Per gestire il rischio di un’eruzione dei Campi Flegrei la Protezione Civile ha disposto un ampio piano di evacuazione che coinvolgerà tutti i residenti che si trovano Pozzuoli, Bacoli e i comuni periferici di Napoli che nell’arco di 72 ore dovranno raggiungere autonomamente dei punti di raccolta dai quali saranno poi redistribuiti nelle regioni vicine.
Mentre dal punto di vista del rischio sismico attualmente l’azione si sta concentrando soprattutto dal punto di vista della limitazione dei possibili danni agli edifici con verifiche sulla stabilità strutturale che hanno costretto – fino a questo momento – più di mille residenti a lasciare le loro abitazioni.

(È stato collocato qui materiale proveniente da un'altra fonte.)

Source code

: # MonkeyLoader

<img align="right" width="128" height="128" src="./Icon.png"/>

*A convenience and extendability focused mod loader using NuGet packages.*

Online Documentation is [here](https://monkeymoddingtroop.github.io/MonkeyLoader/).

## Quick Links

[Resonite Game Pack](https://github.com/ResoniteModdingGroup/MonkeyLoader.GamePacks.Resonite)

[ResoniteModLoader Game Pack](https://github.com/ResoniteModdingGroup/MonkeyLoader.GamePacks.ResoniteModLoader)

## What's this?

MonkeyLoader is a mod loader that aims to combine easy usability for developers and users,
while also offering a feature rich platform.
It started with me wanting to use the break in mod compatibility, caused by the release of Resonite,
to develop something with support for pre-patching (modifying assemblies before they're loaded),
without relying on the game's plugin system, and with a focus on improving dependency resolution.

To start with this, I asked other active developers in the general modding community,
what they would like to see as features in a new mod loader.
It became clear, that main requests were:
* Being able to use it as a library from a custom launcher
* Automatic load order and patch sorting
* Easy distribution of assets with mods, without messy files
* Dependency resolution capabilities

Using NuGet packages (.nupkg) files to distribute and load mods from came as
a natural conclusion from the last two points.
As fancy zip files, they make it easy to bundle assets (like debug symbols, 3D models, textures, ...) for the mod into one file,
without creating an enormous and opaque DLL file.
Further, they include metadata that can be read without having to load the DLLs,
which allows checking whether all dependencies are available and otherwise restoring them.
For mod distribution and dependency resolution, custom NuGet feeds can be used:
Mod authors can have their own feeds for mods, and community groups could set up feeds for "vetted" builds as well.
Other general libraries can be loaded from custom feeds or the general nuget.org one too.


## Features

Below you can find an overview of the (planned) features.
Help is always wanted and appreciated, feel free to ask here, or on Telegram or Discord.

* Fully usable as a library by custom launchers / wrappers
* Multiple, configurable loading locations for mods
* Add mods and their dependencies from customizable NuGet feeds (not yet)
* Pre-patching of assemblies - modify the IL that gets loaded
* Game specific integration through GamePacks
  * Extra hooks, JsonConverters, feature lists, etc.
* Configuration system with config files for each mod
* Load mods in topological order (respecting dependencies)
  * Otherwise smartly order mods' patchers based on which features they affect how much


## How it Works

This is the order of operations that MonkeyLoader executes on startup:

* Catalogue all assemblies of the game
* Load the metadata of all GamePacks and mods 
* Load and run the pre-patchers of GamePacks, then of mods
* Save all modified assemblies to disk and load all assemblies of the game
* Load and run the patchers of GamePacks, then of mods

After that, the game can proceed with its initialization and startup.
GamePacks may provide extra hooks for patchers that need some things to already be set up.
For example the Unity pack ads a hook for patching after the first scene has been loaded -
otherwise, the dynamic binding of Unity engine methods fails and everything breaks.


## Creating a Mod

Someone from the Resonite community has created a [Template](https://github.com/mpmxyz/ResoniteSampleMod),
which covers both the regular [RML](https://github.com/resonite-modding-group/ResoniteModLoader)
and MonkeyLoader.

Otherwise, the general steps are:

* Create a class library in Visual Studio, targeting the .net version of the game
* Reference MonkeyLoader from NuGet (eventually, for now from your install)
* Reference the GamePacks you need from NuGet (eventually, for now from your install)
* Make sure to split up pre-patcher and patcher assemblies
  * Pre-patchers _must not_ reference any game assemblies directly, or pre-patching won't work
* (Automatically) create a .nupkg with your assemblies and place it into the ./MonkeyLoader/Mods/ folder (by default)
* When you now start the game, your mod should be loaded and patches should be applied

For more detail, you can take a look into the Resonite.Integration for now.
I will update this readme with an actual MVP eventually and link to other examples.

Nel contempo, per l’area dei Campi Flegrei vige anche una diffusa allerta in merito all’enorme quantità di Co2 emessa dalla caldera vulcanica durante le crisi bradisismiche ed attualmente si stima un’emissione di 5mila tonnellate giornaliere che potrebbero presto – soprattutto in virtù del fatto che si tratta di un gas inodore e invisibile – diventare un grave problema per la popolazione: per gestire il rischio vige su tutta l’area dei Campi Flegrei il divieto di dimora nei sotterranei degli edifici che non godano di un efficiente sistema di areazione; così come i locali sono costretti – in presenza di sale sotterranee aperte al pubblico – ad istallare dei rilevatori di anidride.